Document images with source code:

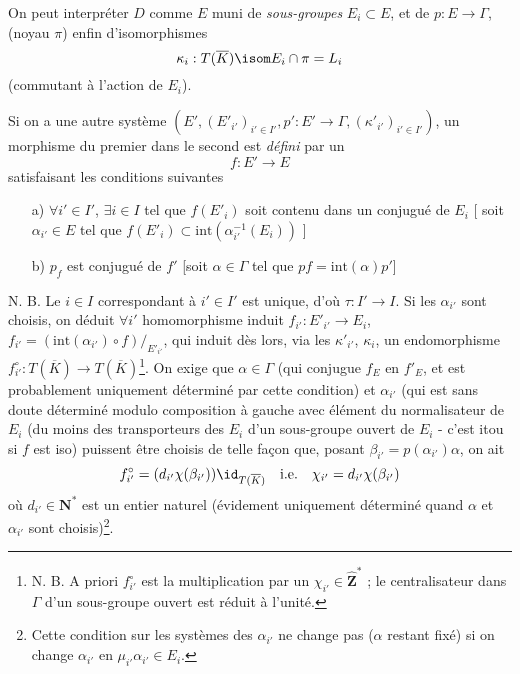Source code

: On peut interpréter $D$ comme $E$ muni de \emph{sous-groupes} $E_i \subset  E$, et de $p:E \to \Gamma$, (noyau $\pi$) enfin d'isomorphismes
$$
\kappa_i: T(\overline{K}) \isom E_i \cap \pi = L_i
$$
(commutant à l'action de $E_i$).

Si on a une autre système $(E', (E'_{i'})_{i' \in I'}, p': E' \to \Gamma, (\kappa'_{i'})_{i' \in I'})$, un morphisme du premier dans le second est \emph{défini} par un 
$$
f: E' \to E
$$
satisfaisant les conditions suivantes
\begin{enumerate}
    \item[a)] $\forall i' \in I'$, $\exists i \in I$ tel que $f(E'_i)$ soit contenu dans un conjugué de $E_i$ [ soit $\alpha_{i'} \in E$ tel que $f(E'_i) \subset  \text{int}(\alpha^{-1}_{i'}(E_i))$ ]
    \item[b)] $p_f$ est conjugué de $f'$ [soit $\alpha \in \Gamma$ tel que $pf = \text{int}(\alpha)p'$]
\end{enumerate}

N. B. Le $i \in I$ correspondant à $i' \in I'$ est unique, d'où $\tau: I' \to I$. Si les $\alpha_{i'}$ sont choisis, on déduit $\forall i'$ homomorphisme induit $f_{i'}: E'_{i'} \to E_i$, $f_{i'} = (\text{int}(\alpha_{i'}) \circ f)/_{E'_{i'}}$, qui induit dès lors, via les $\kappa'_{i'}$, $\kappa_i$, un endomorphisme $f^\circ_{i'}: T(\overline{K}) \to T(\overline{K})$\footnote{N. B. A priori $f^\circ_{i'}$ est la multiplication par un $\chi_{i'} \in \widehat{\mathbf{Z}}^*$ ; le centralisateur dans $\Gamma$ d'un sous-groupe ouvert est réduit à l'unité.}. On exige que $\alpha \in \Gamma$ (qui conjugue $f_E$ en $f'_E$, et est probablement uniquement déterminé par cette condition) et $\alpha_{i'}$ (qui est sans doute déterminé modulo composition à gauche avec élément du normalisateur de $E_i$ (du moins des transporteurs des $E_i$ d'un sous-groupe ouvert de $E_i$ - c'est itou si $f$ est iso) puissent être choisis de telle fa\c{c}on que, posant $\beta_{i'} = p(\alpha_{i'})\alpha$, on ait
$$
f^\circ_{i'} = (d_{i'} \chi (\beta_{i'})) \id_{T(\overline{K})} \quad \text{i.e.} \quad \chi_{i'} = d_{i'} \chi(\beta_{i'})
$$
où $d_{i'} \in \mathbf{N}^*$ est un entier naturel (évidement uniquement déterminé quand $\alpha$ et $\alpha_{i'}$ sont choisis)\footnote{Cette condition sur les systèmes des $\alpha_{i'}$ ne change pas ($\alpha$ restant fixé) si on change $\alpha_{i'}$ en $\mu_{i'} \alpha_{i'} \in E_i$.}.










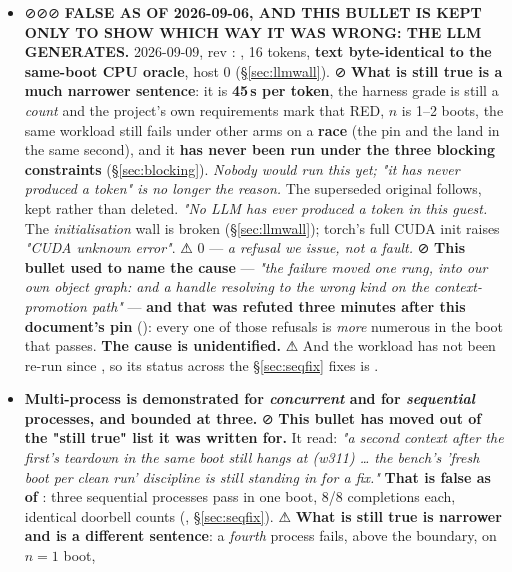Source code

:\documentclass[10.5pt]{article}
\begin{document}
\begin{itemize}
\item ⊘⊘⊘ \textbf{FALSE AS OF 2026-09-06, AND THIS BULLET IS KEPT ONLY TO SHOW WHICH WAY IT
  WAS WRONG: THE LLM GENERATES.} \measured{} 2026-09-09, rev :
  , 16 tokens, \textbf{text byte-identical to the same-boot CPU oracle},
  host  0 (\S\ref{sec:llmwall}). ⊘ \textbf{What is still true is a much narrower
  sentence}: it is \textbf{45\,s per token}, the harness grade is still a \emph{count} and the
  project's own requirements mark that RED, $n$ is 1--2 boots, the same workload still fails
  under other arms on a \measured{} \textbf{race} (the pin and the  land in the
  same second), and it \textbf{has never been run under the three blocking constraints}
  (\S\ref{sec:blocking}). \emph{Nobody would run this yet; "it has never produced a token" is no
  longer the reason.} The superseded original follows, kept rather than deleted.
  \newline \emph{"No LLM has ever produced a token in this guest.} The 
  \emph{initialisation} wall is broken (\S\ref{sec:llmwall}); torch's full CUDA init raises
  \emph{"CUDA unknown error"}. ⚠  0 — \emph{a refusal we issue, not a fault.}
  ⊘ \textbf{This bullet used to name the cause} — \emph{"the failure moved one rung, into our own
  object graph:  and a handle resolving to the wrong kind
  on the context-promotion path"} — \textbf{and that was refuted three minutes after this
  document's pin} (): every one of those refusals is \emph{more} numerous in the
  boot that passes. \textbf{The cause is unidentified.} ⚠ And the workload has not been re-run
  since , so its status across the \S\ref{sec:seqfix} fixes is \unver{}.
\item \textbf{Multi-process is demonstrated for \emph{concurrent} and for \emph{sequential}
  processes, and bounded at three.} ⊘ \textbf{This bullet has moved out of the "still true" list
  it was written for.} It read: \emph{"a second context after the first's teardown in the same
  boot still hangs at  (w311) \dots{} the bench's 'fresh boot per clean run'
  discipline is still standing in for a fix."} \textbf{That is false as of }: three
  sequential processes pass in one boot, 8/8 completions each, identical doorbell counts
  (, \S\ref{sec:seqfix}). ⚠ \textbf{What is still true is narrower and is a different
  sentence}: a \emph{fourth} process fails, above the  boundary, on $n = 1$ boot,

\end{itemize}
\end{document}
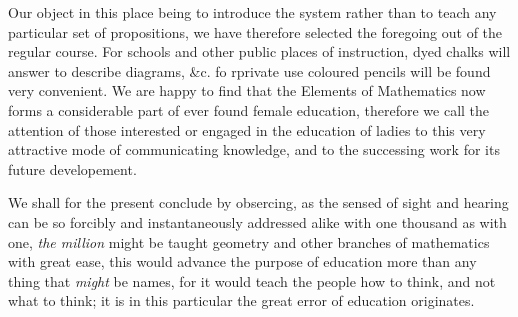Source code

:     Our object in this place being to introduce the system rather than to teach any particular set of propositions, we have therefore selected the foregoing out of the regular course. For schools and other public places of instruction, dyed chalks will answer to describe diagrams, \&c. fo rprivate use coloured pencils will be found very convenient.
    We are happy to find that the Elements of Mathematics now forms a considerable part of ever found female education, therefore we call the attention of those interested or engaged in the education of ladies to this very attractive mode of communicating knowledge, and to the successing work for its future developement. 

    We shall for the present conclude by obsercing, as the sensed of sight and hearing can be so forcibly and instantaneously addressed alike with one thousand as with one, \textit{the million} might be taught geometry and other branches of mathematics with great ease, this would advance the purpose of education more than any thing that \textit{might} be names, for it would teach the people how to think, and not what to think; it is in this particular the great error of education originates.



 
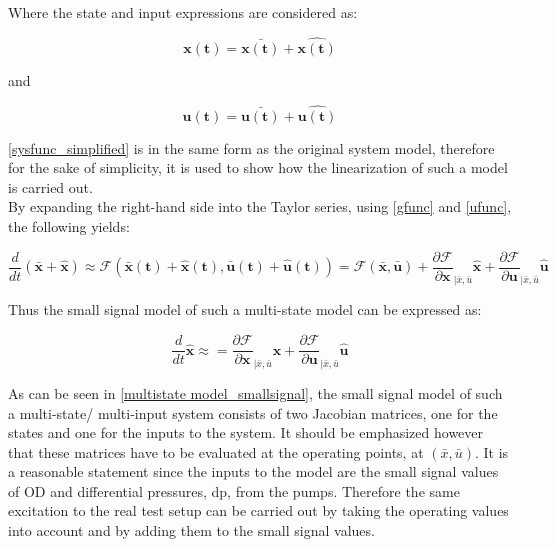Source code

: Where the state and input expressions are considered as: 

\begin{equation}
\pmb{x(t)} = \pmb{\bar{x(t)}} + \pmb{\hat{x(t)}}
 \label{gfunc}
\end{equation}

and 

\begin{equation}
\pmb{u(t)} = \pmb{\bar{u(t)}} + \pmb{\hat{u(t)}}
 \label{ufunc}
\end{equation}

\eqref{sysfunc_simplified} is in the same form as the original system model, therefore for the sake of simplicity, it is used to show how the linearization of such a model is carried out. 
\\
By expanding the right-hand side into the Taylor series, using \eqref{gfunc} and \eqref{ufunc}, the following yields:

\begin{equation}
\frac{d}{dt} (\pmb{\bar{x}} + \pmb{\hat{x}})  \approx \mathcal{F}(\pmb{\bar{x}(t)} + \pmb{\hat{x}(t)}, \pmb{\bar{u}(t)} + \pmb{\hat{u}(t)} )
 = \mathcal{F}(\pmb{\bar{x}},\pmb{\bar{u}}) + \frac{\partial {\mathcal{F}}}{\partial \pmb{x}}_{|\bar{x}, \bar{u}} \pmb{\hat{x}} + \frac{\partial {\mathcal{F}}}{\partial \pmb{u}}_{|\bar{x}, \bar{u}} \pmb{\hat{u}} 
 \label{multistate model_full}
\end{equation}

Thus the small signal model of such a multi-state model can be expressed as: 

\begin{equation}
\frac{d}{dt} \pmb{\hat{x}}  \approx
 = \frac{\partial {\mathcal{F}}}{\partial \pmb{x}}_{|\bar{x}, \bar{u}} \pmb{\hat{x}} + \frac{\partial {\mathcal{F}}}{\partial \pmb{u}}_{|\bar{x}, \bar{u}} \pmb{\hat{u}} 
 \label{multistate model_smallsignal}
\end{equation}

%

As can be seen in \eqref{multistate model_smallsignal}, the small signal model of such a multi-state/ multi-input system consists of two Jacobian matrices, one for the states and one for the inputs to the system. It should be emphasized however that these matrices have to be evaluated at the operating points, at $(\bar{x}, \bar{u})$. It is a reasonable statement since the inputs to the model are the small signal values of OD and differential pressures, dp, from the pumps. Therefore the same excitation to the real test setup can be carried out by taking the operating values into account and by adding them to the small signal values. 
\\

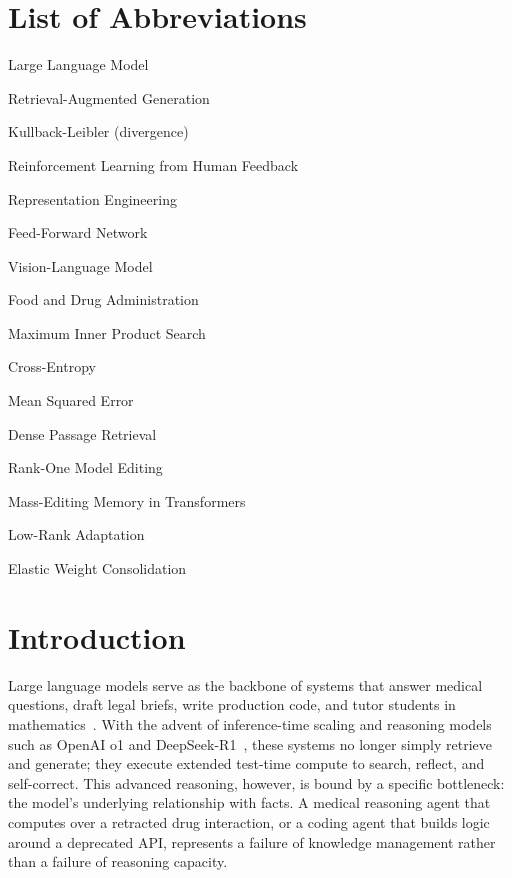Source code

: \documentclass{article}
\begin{document}
\section*{List of Abbreviations}
\begin{description}[style=multiline, leftmargin=3cm, font=\bfseries]
  \item[LLM] Large Language Model
  \item[RAG] Retrieval-Augmented Generation
  \item[KL] Kullback-Leibler (divergence)
  \item[RLHF] Reinforcement Learning from Human Feedback
  \item[RepE] Representation Engineering
  \item[FFN] Feed-Forward Network
  \item[VLM] Vision-Language Model
  \item[FDA] Food and Drug Administration
  \item[MIPS] Maximum Inner Product Search
  \item[CE] Cross-Entropy
  \item[MSE] Mean Squared Error
  \item[DPR] Dense Passage Retrieval
  \item[ROME] Rank-One Model Editing
  \item[MEMIT] Mass-Editing Memory in Transformers
  \item[LoRA] Low-Rank Adaptation
  \item[EWC] Elastic Weight Consolidation
\end{description}

\section{Introduction}
\label{sec:introduction}

Large language models serve as the backbone of systems that answer medical questions, draft legal briefs, write production code, and tutor students in mathematics~\citep{brown2020language, achiam2023gpt4, team2023gemini}. With the advent of inference-time scaling and reasoning models such as OpenAI o1 and DeepSeek-R1~\citep{openai2024o1, guo2025deepseekr1}, these systems no longer simply retrieve and generate; they execute extended test-time compute to search, reflect, and self-correct. This advanced reasoning, however, is bound by a specific bottleneck: the model's underlying relationship with facts. A medical reasoning agent that computes over a retracted drug interaction, or a coding agent that builds logic around a deprecated API, represents a failure of knowledge management rather than a failure of reasoning capacity.
\end{document}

### YOUR TASK
Beginning with the first line of the records above, extract each line exactly through the line that holds "I'$, $\exists i", both ends included. Omit pictures.

### ANSWER FOR THE TASK
Source code

: On peut interpréter $D$ comme $E$ muni de \emph{sous-groupes} $E_i \subset  E$, et de $p:E \to \Gamma$, (noyau $\pi$) enfin d'isomorphismes
$$
\kappa_i: T(\overline{K}) \isom E_i \cap \pi = L_i
$$
(commutant à l'action de $E_i$).

Si on a une autre système $(E', (E'_{i'})_{i' \in I'}, p': E' \to \Gamma, (\kappa'_{i'})_{i' \in I'})$, un morphisme du premier dans le second est \emph{défini} par un 
$$
f: E' \to E
$$
satisfaisant les conditions suivantes
\begin{enumerate}
    \item[a)] $\forall i' \in I'$, $\exists i \in I$ tel que $f(E'_i)$ soit contenu dans un conjugué de $E_i$ [ soit $\alpha_{i'} \in E$ tel que $f(E'_i) \subset  \text{int}(\alpha^{-1}_{i'}(E_i))$ ]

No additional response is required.